Closing Our Doors

Dear Kim,

I am a founder and advisory board member of a small nonprofit that is having to close its doors after six years of service. We are seeking advice on putting together a closure plan that is respectful to our donors as well as the community we have served. There are also two open contracts that we are hoping to pass on to existing agencies and we are looking for strategic advice about how to do this.

We are fairly desperate and any advice you can offer is appreciated, even it is to refer us elsewhere.
Thank you,
—The End Is Near

Dear Near,

First, if I can be so bold, I want to congratulate you on thinking about how to close your organization with dignity and integrity. I am sure this is painful time but it is so important to remember that just because you close doesn’t mean you failed. I think some groups hang on long after they should have closed, thinking that closure is the worst possible fate, when in fact, staying open and doing almost nothing except trying to raise money is far worse.

Anyway, that is not what you asked. My main advice is this: be honest. My second piece of advice is: get everyone on the advisory board saying the same thing. Decide what you are going to say so that you have some kind of message control. Send a letter to your donors explaining what happened. Tell them that you really appreciate their faith in you and that you were able to provide high quality service for six years. You might want to suggest some other organizations that will be doing some of the work you were doing. I would call your long time and very faithful donors including your major donors and any volunteers that don’t know about your situation and explain it to them personally.

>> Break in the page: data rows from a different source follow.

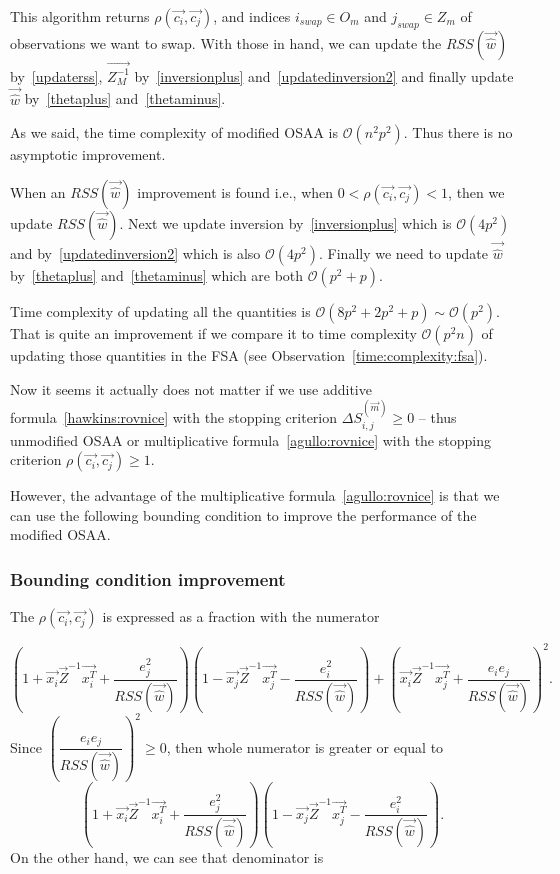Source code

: This algorithm returns $\rho(\vec{c_i}, \vec{c_j})$, and indices  $i_{swap} \in O_m$ and $j_{swap} \in Z_m$ of observations we want to swap. With those in hand, we can update the $RSS(\vec{\hat{w}})$ by~\eqref{updaterss}, $\vec{Z_M^{-1}}$ by~\eqref{inversionplus} and~\eqref{updatedinversion2} and finally update $\vec{\hat{w}}$ by~\eqref{thetaplus} and~\eqref{thetaminus}.

As we said, the time complexity of modified OSAA is $\mathcal{O}( n^2 p^2)$. Thus there is no asymptotic improvement.

When an $RSS(\vec{\hat{w}})$ improvement is found i.e., when $0 < \rho(\vec{c_i}, \vec{c_j}) < 1 $, then we update $RSS(\vec{\hat{w}})$. Next we update inversion by~\eqref{inversionplus} which is $\mathcal{O}(4p^2)$ and by~\eqref{updatedinversion2} which is also $\mathcal{O}(4p^2)$.  Finally we need to update $\vec{\hat{w}}$ by~\eqref{thetaplus} and~\eqref{thetaminus} which are both $\mathcal{O}(p^2 +p)$. 

Time complexity of updating all the quantities is 
$\mathcal{O}(8p^2 + 2p^2 + p) \sim \mathcal{O}(p^2)$.
That is quite an improvement if we compare it to time complexity $\mathcal{O}(p^2n)$ of updating those quantities in the FSA (see Observation~\ref{time:complexity:fsa}).


Now it seems it actually does not matter if we use additive formula~\eqref{hawkins:rovnice} with the stopping criterion $\Delta S^{(\vec{m})}_{i,j} \geq 0$ -- thus unmodified OSAA or multiplicative formula~\eqref{agullo:rovnice} with the stopping criterion $\rho(\vec{c_i}, \vec{c_j}) \geq 1 $. 

However, the advantage of the multiplicative formula~\eqref{agullo:rovnice} is that we can use the following bounding condition to improve the performance of the modified OSAA.



\subsubsection*{Bounding condition improvement}

The $\rho(\vec{c_i}, \vec{c_j})$ is expressed as a fraction with the numerator

\begin{equation}
    (1+\vec{x_i}\vec{Z}^{-1}\vec{x_i^T} + \dfrac{e_j^2}{RSS(\vec{\hat{w}})})
        (1 - \vec{x_j}\vec{Z}^{-1}\vec{x_j^T} - \dfrac{e_i^2}{RSS(\vec{\hat{w}})} )+
        (\vec{x_i}\vec{Z}^{-1}\vec{x_j^T} + \dfrac{e_i e_j}{RSS(\vec{\hat{w}})} )^2.
\end{equation}
Since $ (\dfrac{e_i e_j}{RSS(\vec{\hat{w}})} )^2 \geq 0$, then whole numerator is greater or equal to
\begin{equation}
    (1+\vec{x_i}\vec{Z}^{-1}\vec{x_i^T} + \dfrac{e_j^2}{RSS(\vec{\hat{w}})})
(1 - \vec{x_j}\vec{Z}^{-1}\vec{x_j^T} - \dfrac{e_i^2}{RSS(\vec{\hat{w}})} ).
\end{equation}
On the other hand, we can see that denominator is

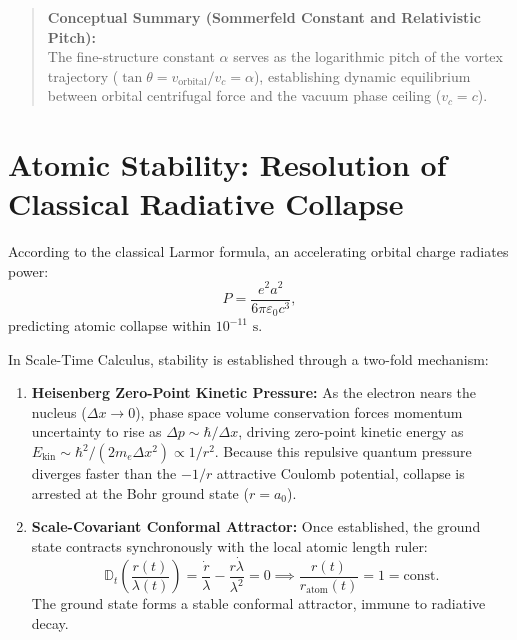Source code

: \documentclass[11pt,a4paper]{article}
\begin{document}
\begin{quote}
    \small
    \textbf{Conceptual Summary (Sommerfeld Constant and Relativistic Pitch):} \\
    The fine-structure constant $\alpha$ serves as the logarithmic pitch of the vortex trajectory ($\tan\theta = v_{\mathrm{orbital}} / v_c = \alpha$), establishing dynamic equilibrium between orbital centrifugal force and the vacuum phase ceiling ($v_c = c$).
\end{quote}

\section{Atomic Stability: Resolution of Classical Radiative Collapse}
\label{sec:atomik_kararlilik}

According to the classical Larmor formula, an accelerating orbital charge radiates power:
\begin{equation}
    P = \frac{e^2 a^2}{6\pi \varepsilon_0 c^3},
    \label{eq:larmor_tr}
\end{equation}
predicting atomic collapse within $10^{-11}\text{ s}$.

In Scale-Time Calculus, stability is established through a two-fold mechanism:
\begin{enumerate}
    \item \textbf{Heisenberg Zero-Point Kinetic Pressure:} As the electron nears the nucleus ($\Delta x \to 0$), phase space volume conservation forces momentum uncertainty to rise as $\Delta p \sim \hbar / \Delta x$, driving zero-point kinetic energy as $E_{\mathrm{kin}} \sim \hbar^2 / (2m_e \Delta x^2) \propto 1/r^2$. Because this repulsive quantum pressure diverges faster than the $-1/r$ attractive Coulomb potential, collapse is arrested at the Bohr ground state ($r = a_0$).
    \item \textbf{Scale-Covariant Conformal Attractor:} Once established, the ground state contracts synchronously with the local atomic length ruler:
          \begin{equation}
              \mathbb{D}_t \left( \frac{r(t)}{\lambda(t)} \right) = \frac{\dot{r}}{\lambda} - \frac{r \dot{\lambda}}{\lambda^2} = 0 \implies \frac{r(t)}{r_{\mathrm{atom}}(t)} = 1 = \text{const}.
              \label{eq:kararlilik_ispat}
          \end{equation}
          The ground state forms a stable conformal attractor, immune to radiative decay.
\end{enumerate}
\end{document}
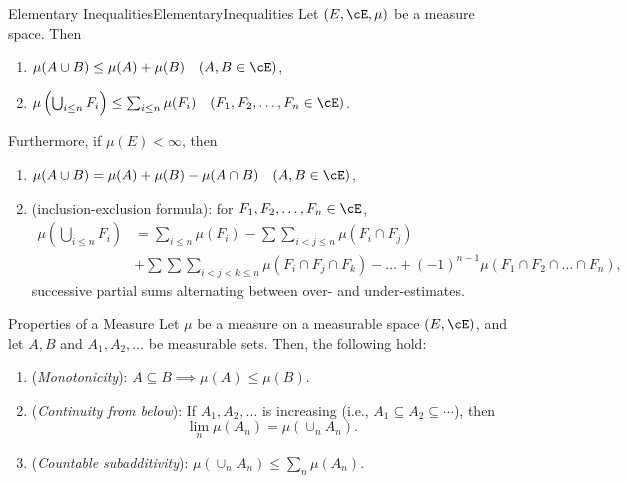 \begin{lem}{Elementary Inequalities}{ElementaryInequalities}
	Let $(E, \cE, \mu)$ be a measure space. Then
	\begin{enumerate}[label=(\alph*)]
		\item $\mu(A \cup B) \le \mu(A) + \mu(B) \quad (A, B \in \cE)$,
		\item $\mu\left(\bigcup_{i \le n} F_i\right) \le \sum_{i \le n} \mu(F_i) \quad (F_1, F_2, \dots, F_n \in \cE)$.
	\end{enumerate}
	Furthermore, if $\mu(E) < \infty$, then
	\begin{enumerate}[label=(\alph*), resume]
		\item $\mu(A \cup B) = \mu(A) + \mu(B) - \mu(A \cap B) \quad (A, B \in \cE)$,
		\item (inclusion-exclusion formula): for $F_1, F_2, \dots, F_n \in \cE$,
		      \begin{align*}
			      \mu\left(\bigcup_{i \le n} F_i\right) & = \sum_{i \le n} \mu(F_i) - \sum \sum_{i < j \le n} \mu(F_i \cap F_j)                                                     \\
			                                            & + \sum \sum \sum_{i < j < k \le n} \mu(F_i \cap F_j \cap F_k) - \dots + (-1)^{n-1} \mu(F_1 \cap F_2 \cap \dots \cap F_n),
		      \end{align*}
		      successive partial sums alternating between over- and under-estimates.
	\end{enumerate}
\end{lem}

\begin{prop}{Properties of a Measure}{}
	Let $\mu$ be a measure on a measurable space $(E, \cE)$, and let $A, B$ and $A_1, A_2, \dots$ be measurable sets. Then, the following hold:
	\begin{enumerate}
		\item (\textit{Monotonicity}): $A \subseteq B \implies \mu(A) \le \mu(B)$.
		\item (\textit{Continuity from below}): If $A_1, A_2, \dots$ is increasing (i.e., $A_1 \subseteq A_2 \subseteq \cdots$), then
		      \begin{equation*}
			      \lim_n \mu(A_n) = \mu(\cup_n A_n).
		      \end{equation*}
		\item (\textit{Countable subadditivity}): $\mu(\cup_n A_n) \le \sum_n \mu(A_n)$.
	\end{enumerate}
\end{prop}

To pass a contract along will require the assent of the entity that made the contract with you in the first place. Most contracts have some kind of exit clause or termination clause, so look at that. If you know other agencies who would do a good job with the contract, then suggest that to the contractor and to the other agency. Personally, I would let them sort it out from there. You may want to consult a lawyer if there is a lot of money involved in the contracts.